I recall encountering a similar situation a few months ago; this Stack Overflow post may provide some helpful insights: Error 400: Invalid request for iOS Google Sign-In.

I hope this helps!

[sanjayelate]

It appears that Firebase is not recognizing the iOS project within your Firebase setup. You could try removing the iOS app from the Firebase project and then re-generating it via FlutterFlow. Alternatively, you can use the "Generate Config Files" feature within FlutterFlow to see if it resolves the issue.

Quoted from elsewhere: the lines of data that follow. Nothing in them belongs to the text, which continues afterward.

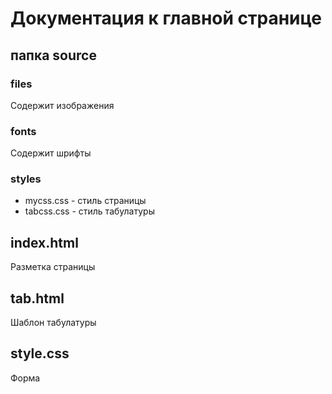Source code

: # Документация к главной странице 
## папка source
### files
Содержит изображения
### fonts
Содержит шрифты 
### styles
* mycss.css - стиль страницы 
* tabcss.css - стиль табулатуры
## index.html
Разметка страницы
## tab.html
Шаблон табулатуры
## style.css
Форма
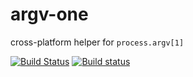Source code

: # argv-one

cross-platform helper for `process.argv[1]`

[![Build Status](https://travis-ci.org/jokeyrhyme/argv-one.js.png)](https://travis-ci.org/jokeyrhyme/argv-one.js)
[![Build status](https://ci.appveyor.com/api/projects/status/wg71aegp9tmw75ne/branch/master?svg=true)](https://ci.appveyor.com/project/jokeyrhyme/argv-one-js/branch/master)
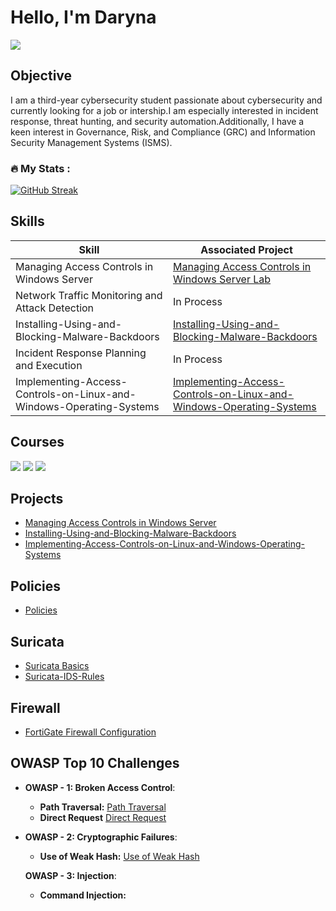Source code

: # Hello, I'm Daryna
<a href="https://www.linkedin.com/in/daryna-romaniuk-3b2a66293/"><img src="https://img.shields.io/badge/-LinkedIn-0072b1?&style=for-the-badge&logo=linkedin&logoColor=white" /></a>

## Objective

I am a third-year cybersecurity student passionate about cybersecurity and currently looking for a job or intership.I am especially interested in incident response, threat hunting, and security automation.Additionally, I have a keen interest in Governance, Risk, and Compliance (GRC) and Information Security Management Systems (ISMS).

### :fire: My Stats :



[![GitHub Streak](http://github-readme-streak-stats.herokuapp.com?user=daryna404&theme=dark&background=000000)](https://git.io/streak-stats)

## Skills

| Skill                                         | Associated Project         |
|-----------------------------------------------|----------------------------|
| Managing Access Controls in Windows Server        | <a href="https://github.com/daryna404/Managing-Access-Controls-in-Windows-Server/blob/main/README.md">Managing Access Controls in Windows Server Lab</a>|
| Network Traffic Monitoring and Attack Detection | In Process|
| Installing-Using-and-Blocking-Malware-Backdoors   | <a href="https://github.com/daryna404/Installing-Using-and-Blocking-Malware-Backdoors">Installing-Using-and-Blocking-Malware-Backdoors</a>|
| Incident Response Planning and Execution      | In Process |
| Implementing-Access-Controls-on-Linux-and-Windows-Operating-Systems                                   | <a href="https://github.com/daryna404/Implementing-Access-Controls-on-Linux-and-Windows-Operating-Systems/blob/main/README.md">Implementing-Access-Controls-on-Linux-and-Windows-Operating-Systems</a>|



## Courses
<div>
<img src="https://img.shields.io/badge/-Junior%20SOC%20Analyst%201%20by%20RangeForce-FF0000?&style=for-the-badge&logo=RangeForce&logoColor=white" />
<img src="https://img.shields.io/badge/-Complete%20Cisco%20CCNA%20by%20Udemy-1572B6?&style=for-the-badge&logo=Cisco&logoColor=white" />
<img src="https://img.shields.io/badge/-CompTIA%20Security%2B%20(SY0--601)%20by%20Udemy-FF0000?&style=for-the-badge&logo=CompTIA&logoColor=white" />
</div>

## Projects
- <a href="https://github.com/daryna404/Managing-Access-Controls-in-Windows-Server/blob/main/README.md">Managing Access Controls in Windows Server </a>
- <a href="https://github.com/daryna404/Installing-Using-and-Blocking-Malware-Backdoors">Installing-Using-and-Blocking-Malware-Backdoors</a>
- <a href="https://github.com/daryna404/Implementing-Access-Controls-on-Linux-and-Windows-Operating-Systems/blob/main/README.md">Implementing-Access-Controls-on-Linux-and-Windows-Operating-Systems</a>

## Policies
- <a href="https://github.com/daryna404/Policies">Policies</a>


## Suricata
- <a href="https://github.com/daryna404/Suricata-Basics/blob/main/README.md">Suricata Basics</a>
- <a href="https://github.com/daryna404/Suricata-IDS-Rules/blob/main/README.md">Suricata-IDS-Rules</a>

## Firewall
- <a href="https://github.com/daryna404/FortiGate-VM-Firewall-Configuration-Lab/blob/main/README.md">FortiGate Firewall Configuration</a>

## OWASP Top 10 Challenges

- **OWASP - 1: Broken Access Control**:
    - **Path Traversal:** <a href="https://github.com/daryna404/Path-Traversal-OWASP-Challenge/blob/main/README.md">Path Traversal</a>
    - **Direct Request** <a href="https://github.com/daryna404/Direct-Request-OWASP-Challenge/blob/main/README.md">Direct Request</a>
    
- **OWASP - 2: Cryptographic Failures**:
    - **Use of Weak Hash:** <a href="https://github.com/daryna404/Use-of-Weak-Hash/blob/main/README.md">Use of Weak Hash</a>
    
  **OWASP - 3: Injection**:
  
    - **Command Injection:** 
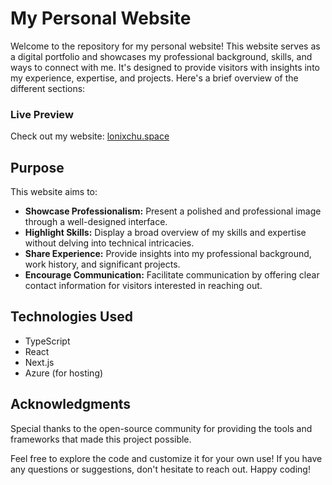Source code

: # My Personal Website

Welcome to the repository for my personal website! This website serves as a digital portfolio and showcases my professional background, skills, and ways to connect with me. It's designed to provide visitors with insights into my experience, expertise, and projects. Here's a brief overview of the different sections:

### Live Preview

Check out my website: [lonixchu.space](https://www.lonixchu.space)

## Purpose

This website aims to:

- **Showcase Professionalism:** Present a polished and professional image through a well-designed interface.
- **Highlight Skills:** Display a broad overview of my skills and expertise without delving into technical intricacies.
- **Share Experience:** Provide insights into my professional background, work history, and significant projects.
- **Encourage Communication:** Facilitate communication by offering clear contact information for visitors interested in reaching out.

## Technologies Used

- TypeScript
- React
- Next.js
- Azure (for hosting)

## Acknowledgments

Special thanks to the open-source community for providing the tools and frameworks that made this project possible.

Feel free to explore the code and customize it for your own use! If you have any questions or suggestions, don't hesitate to reach out. Happy coding!
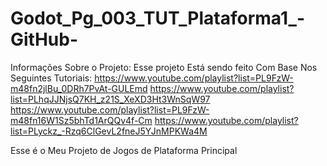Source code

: # Godot_Pg_003_TUT_Plataforma1_-GitHub-

Informações Sobre o Projeto:
Esse projeto Está sendo feito Com Base Nos Seguintes Tutoriais:
  https://www.youtube.com/playlist?list=PL9FzW-m48fn2jlBu_0DRh7PvAt-GULEmd
  https://www.youtube.com/playlist?list=PLhqJJNjsQ7KH_z21S_XeXD3Ht3WnSqW97
  https://www.youtube.com/playlist?list=PL9FzW-m48fn16W1Sz5bhTd1ArQQv4f-Cm
  https://www.youtube.com/playlist?list=PLyckz_-Rzq6ClGevL2fneJ5YJnMPKWa4M
 
 Esse é o Meu Projeto de Jogos de Plataforma Principal

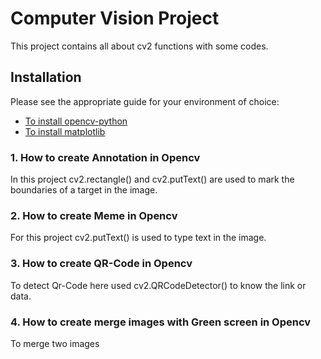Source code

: # Computer Vision Project

This project contains all about cv2 functions with some codes.

## Installation

Please see the appropriate guide for your environment of choice:

* <a href="https://pypi.org/project/opencv-python/">To install opencv-python</a>
* <a href="https://anaconda.org/conda-forge/matplotlib">To install matplotlib</a>


### 1. How to create Annotation in Opencv

In this project cv2.rectangle() and cv2.putText() are used to mark the boundaries of a target in the image.


### 2. How to create Meme in Opencv

For this project cv2.putText() is used to type text in the image.


### 3. How to create QR-Code in Opencv

To detect Qr-Code here used cv2.QRCodeDetector() to know the link or data.


### 4. How to create merge images with Green screen in Opencv

To merge two images 

 
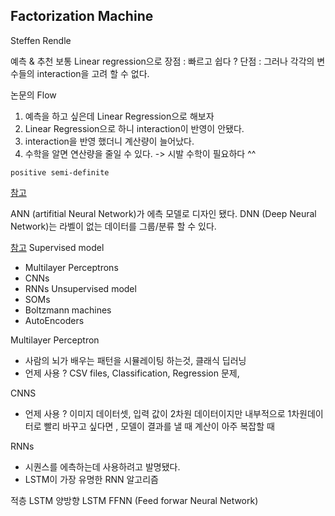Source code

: ## Factorization Machine 
Steffen Rendle

예측 & 추천
보통 Linear regression으로 
장점 : 빠르고 쉽다 ?
단점 : 그러나 각각의 변수들의 interaction을 고려 할 수 없다.

논문의 Flow
1. 예측을 하고 싶은데 Linear Regression으로 해보자
2. Linear Regression으로 하니 interaction이 반영이 안됐다.
3. interaction을 반영 했더니 계산량이 늘어났다. 
4. 수학을 알면 연산량을 줄일 수 있다. 
 -> 시발 수학이 필요하다 ^^

`positive semi-definite`


[참고](!https://expressanalytics.com/blog/prediction-using-neural-networks/)

ANN (artifitial Neural Network)가 에측 모델로 디자인 됐다.
DNN (Deep Neural Network)는 라벨이 없는 데이터를 그룹/분류 할 수 있다.

[참고](!https://towardsdatascience.com/6-deep-learning-models-10d20afec175)
Supervised model 
* Multilayer Perceptrons
* CNNs
* RNNs
Unsupervised model
* SOMs
* Boltzmann machines
* AutoEncoders

Multilayer Perceptron
* 사람의 뇌가 배우는 패턴을 시뮬레이팅 하는것, 클래식 딥러닝
* 언제 사용 ? CSV files, Classification, Regression 문제,

CNNS
* 언제 사용 ? 이미지 데이터셋, 입력 값이 2차원 데이터이지만 내부적으로 1차원데이터로 빨리 바꾸고 싶다면 , 모델이 결과를 낼 때 계산이 아주 복잡할 때

RNNs
* 시퀀스를 에측하는데 사용하려고 발명됐다.
* LSTM이 가장 유명한 RNN 알고리즘

적층 LSTM
양방향 LSTM
FFNN (Feed forwar Neural Network)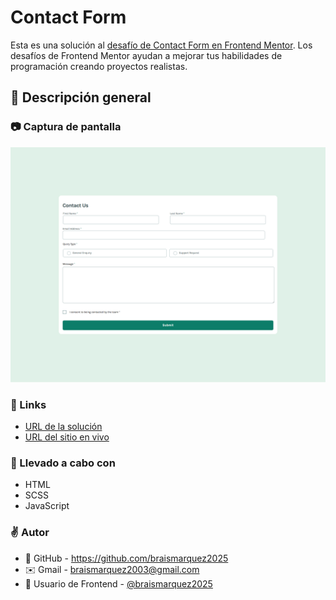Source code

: # Contact Form

Esta es una solución al [desafío de Contact Form en Frontend Mentor](https://www.frontendmentor.io/challenges/contact-form--G-hYlqKJj). Los desafíos de Frontend Mentor ayudan a mejorar tus habilidades de programación creando proyectos realistas.

## 🔎 Descripción general

### 📷 Captura de pantalla
![](./images/Frontend-Mentor-Contact-form-07-29-2025_01_23_PM.png)

### 🔗 Links
- [URL de la solución](https://www.frontendmentor.io/solutions/contact-form-solution-FsKc1LGzfQ)
- [URL del sitio en vivo](https://braismarquez2025.github.io/contact-form/)

### 🔧 Llevado a cabo con
- HTML
- SCSS
- JavaScript

### ✌️ Autor 
- 💼 GitHub - https://github.com/braismarquez2025
- ✉️ Gmail - braismarquez2003@gmail.com
- 👤 Usuario de Frontend - [@braismarquez2025](https://www.frontendmentor.io/profile/braismarquez2025)




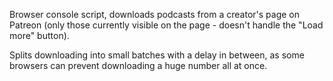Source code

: Browser console script, downloads podcasts from a creator's page on Patreon (only those currently visible on the page - doesn't handle the "Load more" button).

Splits downloading into small batches with a delay in between, as some browsers can prevent downloading a huge number all at once.
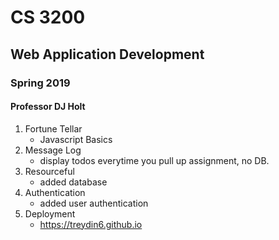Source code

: # CS 3200
## Web Application Development
### Spring 2019
#### Professor DJ Holt

1. Fortune Tellar
	* Javascript Basics
2. Message Log
	* display todos everytime you pull up assignment, no DB.
3. Resourceful
	* added database
4. Authentication
	* added user authentication
5. Deployment
	* https://treydin6.github.io
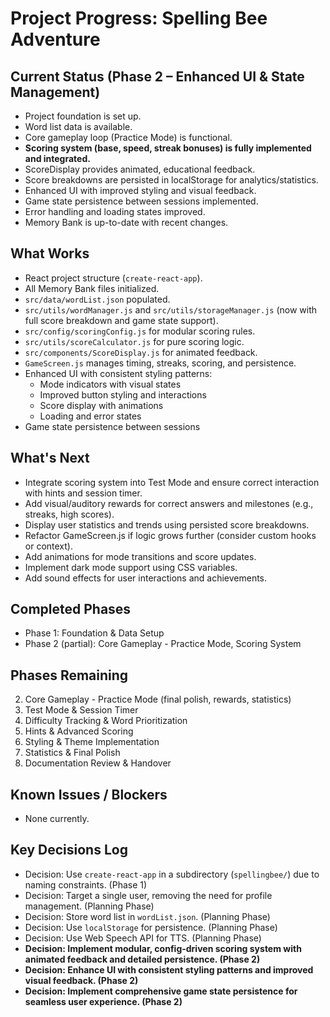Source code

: # Project Progress: Spelling Bee Adventure

## Current Status (Phase 2 – Enhanced UI & State Management)
- Project foundation is set up.
- Word list data is available.
- Core gameplay loop (Practice Mode) is functional.
- **Scoring system (base, speed, streak bonuses) is fully implemented and integrated.**
- ScoreDisplay provides animated, educational feedback.
- Score breakdowns are persisted in localStorage for analytics/statistics.
- Enhanced UI with improved styling and visual feedback.
- Game state persistence between sessions implemented.
- Error handling and loading states improved.
- Memory Bank is up-to-date with recent changes.

## What Works
- React project structure (`create-react-app`).
- All Memory Bank files initialized.
- `src/data/wordList.json` populated.
- `src/utils/wordManager.js` and `src/utils/storageManager.js` (now with full score breakdown and game state support).
- `src/config/scoringConfig.js` for modular scoring rules.
- `src/utils/scoreCalculator.js` for pure scoring logic.
- `src/components/ScoreDisplay.js` for animated feedback.
- `GameScreen.js` manages timing, streaks, scoring, and persistence.
- Enhanced UI with consistent styling patterns:
  - Mode indicators with visual states
  - Improved button styling and interactions
  - Score display with animations
  - Loading and error states
- Game state persistence between sessions

## What's Next
- Integrate scoring system into Test Mode and ensure correct interaction with hints and session timer.
- Add visual/auditory rewards for correct answers and milestones (e.g., streaks, high scores).
- Display user statistics and trends using persisted score breakdowns.
- Refactor GameScreen.js if logic grows further (consider custom hooks or context).
- Add animations for mode transitions and score updates.
- Implement dark mode support using CSS variables.
- Add sound effects for user interactions and achievements.

## Completed Phases
- Phase 1: Foundation & Data Setup
- Phase 2 (partial): Core Gameplay - Practice Mode, Scoring System

## Phases Remaining
2.  Core Gameplay - Practice Mode (final polish, rewards, statistics)
3.  Test Mode & Session Timer
4.  Difficulty Tracking & Word Prioritization
5.  Hints & Advanced Scoring
6.  Styling & Theme Implementation
7.  Statistics & Final Polish
8.  Documentation Review & Handover

## Known Issues / Blockers
- None currently.

## Key Decisions Log
- Decision: Use `create-react-app` in a subdirectory (`spellingbee/`) due to naming constraints. (Phase 1)
- Decision: Target a single user, removing the need for profile management. (Planning Phase)
- Decision: Store word list in `wordList.json`. (Planning Phase)
- Decision: Use `localStorage` for persistence. (Planning Phase)
- Decision: Use Web Speech API for TTS. (Planning Phase)
- **Decision: Implement modular, config-driven scoring system with animated feedback and detailed persistence. (Phase 2)**
- **Decision: Enhance UI with consistent styling patterns and improved visual feedback. (Phase 2)**
- **Decision: Implement comprehensive game state persistence for seamless user experience. (Phase 2)**
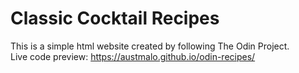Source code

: # Classic Cocktail Recipes
This is a simple html website created by following The Odin Project.<br/>
Live code preview: https://austmalo.github.io/odin-recipes/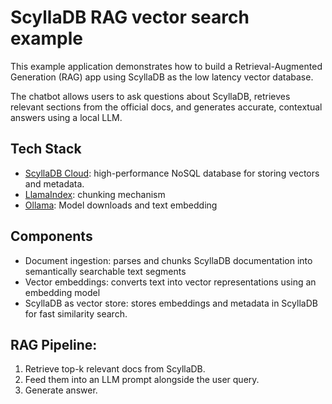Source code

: # ScyllaDB RAG vector search example

This example application demonstrates how to build a Retrieval-Augmented Generation (RAG) app using ScyllaDB as the low latency vector database.

The chatbot allows users to ask questions about ScyllaDB, retrieves relevant sections from the official docs, and generates accurate, contextual answers using a local LLM.

## Tech Stack

* [ScyllaDB Cloud](https://cloud.scylladb.com/): high-performance NoSQL database for storing vectors and metadata.
* [LlamaIndex](https://docs.llamaindex.ai/en/stable/): chunking mechanism
* [Ollama](https://ollama.com/): Model downloads and text embedding


## Components

* Document ingestion: parses and chunks ScyllaDB documentation into semantically searchable text segments
* Vector embeddings: converts text into vector representations using an embedding model
* ScyllaDB as vector store: stores embeddings and metadata in ScyllaDB for fast similarity search.

## RAG Pipeline:
1. Retrieve top-k relevant docs from ScyllaDB.
1. Feed them into an LLM prompt alongside the user query.
1. Generate answer.


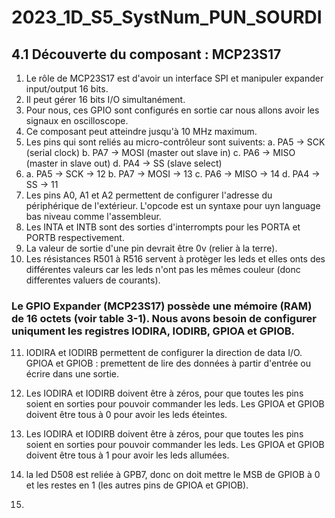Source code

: # 2023_1D_S5_SystNum_PUN_SOURDI
## 4.1 Découverte du composant : MCP23S17
1. Le rôle de MCP23S17 est d'avoir un interface SPI et manipuler expander input/output 16 bits.
2. Il peut gérer 16 bits I/O simultanément.
3. Pour nous, ces GPIO sont configurés en sortie car nous allons avoir les signaux en oscilloscope.
4. Ce composant peut atteindre jusqu'à 10 MHz maximum.
5. Les pins qui sont reliés au micro-contrôleur sont suivents:
    a. PA5 -> SCK (serial clock)
    b. PA7 -> MOSI (master out slave in)
    c. PA6 -> MISO (master in slave out)
    d. PA4 -> SS (slave select)
6.
    a. PA5 -> SCK -> 12
    b. PA7 -> MOSI -> 13
    c. PA6 -> MISO -> 14
    d. PA4 -> SS ->   11
7.  Les pins A0, A1 et A2 permettent de configurer l'adresse du périphérique de l'extérieur. L'opcode est un syntaxe pour uyn language bas niveau comme l'assembleur.
8.  Les INTA et INTB sont des sorties d'interrompts pour les PORTA et PORTB respectivement.
9.  La valeur de sortie d'une pin devrait être 0v (relier à la terre).
10. Les résistances R501 à R516 servent à protèger les leds et elles onts des différentes valeurs car les leds n'ont pas les mêmes couleur (donc differentes valuers de courants).

### Le GPIO Expander (MCP23S17) possède une mémoire (RAM) de 16 octets (voir table 3-1). Nous avons besoin de configurer uniqument les registres IODIRA, IODIRB, GPIOA et GPIOB.
11.
      IODIRA et IODIRB permettent de configurer la direction de data I/O.
      GPIOA et GPIOB : premettent de lire des données à partir d'entrée ou écrire dans une sortie.

12. Les IODIRA et IODIRB doivent être à zéros, pour que toutes les pins soient en sorties pour pouvoir commander les leds.
    Les GPIOA et GPIOB doivent être tous à 0 pour avoir les leds éteintes.
13. Les IODIRA et IODIRB doivent être à zéros, pour que toutes les pins soient en sorties pour pouvoir commander les leds.
    Les GPIOA et GPIOB doivent être tous à 1 pour avoir les leds allumées.
14. la led D508 est reliée à GPB7, donc on doit mettre le MSB de GPIOB à 0 et les restes en 1 (les autres pins de GPIOA et GPIOB).
15. 
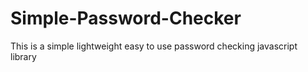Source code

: # Simple-Password-Checker
This is a simple lightweight easy to use password checking javascript library
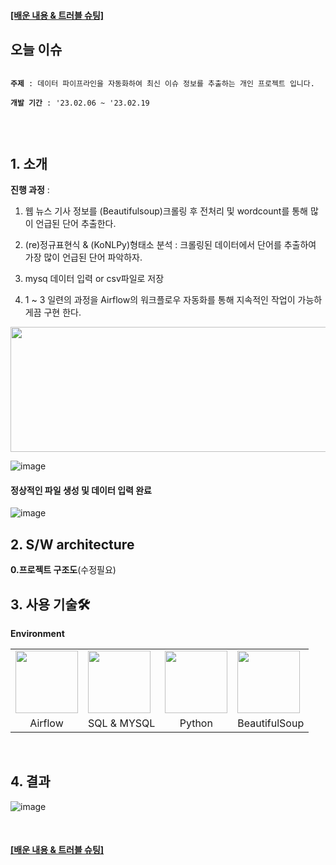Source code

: <h4>
<a target="_blank" href="https://www.notion.so/2c6f5a2112364cc8b6b60e6b6341d70e">
   [배운 내용 & 트러블 슈팅]
</a>
</h4>

## 오늘 이슈
<pre>
<code>
<b>주제</b> : 데이터 파이프라인을 자동화하여 최신 이슈 정보를 추출하는 개인 프로젝트 입니다. </br>
<b>개발 기간</b> : '23.02.06 ~ '23.02.19</br></br>
</code>
</pre>

## 1. 소개

<b>진행 과정</b> : <br>
1. 웹 뉴스 기사 정보를 (Beautifulsoup)크롤링 후 전처리 및 wordcount를 통해 많이 언급된 단어 추출한다.<br>

2. (re)정규표현식 & (KoNLPy)형태소 분석 : 크롤링된 데이터에서 단어를 추출하여 가장 많이 언급된 단어 파악하자.<br>

3. mysq 데이터 입력 or csv파일로 저장<br>

3. 1 ~ 3 일련의 과정을 Airflow의 워크플로우 자동화를 통해 지속적인 작업이 가능하게끔 구현 한다.</br>

<img src="https://user-images.githubusercontent.com/76522430/220311923-97414f68-e459-4292-9ba4-d9622ee3b93c.png" width="600" height="200">

![image](https://user-images.githubusercontent.com/76522430/220312498-664a845c-9cb2-48ce-9641-0a227c75ebed.png)


#### 정상적인 파일 생성 및 데이터 입력 완료
![image](https://user-images.githubusercontent.com/76522430/220214659-82620066-032f-410c-83c7-fe6e36d8558e.png)

## 2. S/W architecture

**0.프로젝트 구조도**(수정필요)


## 3. 사용 기술🛠

**Environment**
   <table>
     <tr>
       <td><img src="https://user-images.githubusercontent.com/76522430/219982237-e0b5a7c4-73f3-4274-9ee9-ff8fcb336add.png" width="100" height="100"></td>
       <td><img src="https://user-images.githubusercontent.com/76522430/219982214-47103bf0-af0f-499d-b165-2b725b9b1ff6.png" width="100" height="100"></td>
       <td><img src="https://user-images.githubusercontent.com/76522430/219982269-70d12c5a-2491-4702-9cd4-f95d585918e7.png" width="100" height="100"></td>
       <td><img src="https://user-images.githubusercontent.com/76522430/219982070-a3a427b6-9789-4064-a0ec-070b704cac18.png" width="100" height="100"></td>
     </tr>
     <tr>
       <td align=center>Airflow</td>
       <td align=center>SQL & MYSQL</td>
       <td align=center>Python</td>
       <td align=center>BeautifulSoup</td>
     </tr>
   </table>
<br>

## 4. 결과

![image](https://user-images.githubusercontent.com/76522430/220311328-3f69ff28-e7ed-4e16-b1cf-c16e08887268.png)

<br>

<h4>
<a target="_blank" href="https://www.notion.so/2c6f5a2112364cc8b6b60e6b6341d70e">
   [배운 내용 & 트러블 슈팅]
</a>
</h4>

I recall encountering a similar situation a few months ago; this Stack Overflow post may provide some helpful insights: Error 400: Invalid request for iOS Google Sign-In.

I hope this helps!

@Alezanello I should've mentioned, I'd tried that already too. Have regenerated the config files, have removed the ios project and re-added it, even checked and regenerated the api keys

[Alezanello]

I highly recommend reaching out to support through the in-app chat or by emailing support@flutterflow.io, as this appears to be a project-specific issue. Please note that this GitHub issue tracker is primarily intended for bugs that can be reproduced in a new blank project.

Thank you for your understanding!

[github-actions[bot]]

This issue is stale because it has been open for 7 days with no activity. If there are no further updates, a team member will close the issue.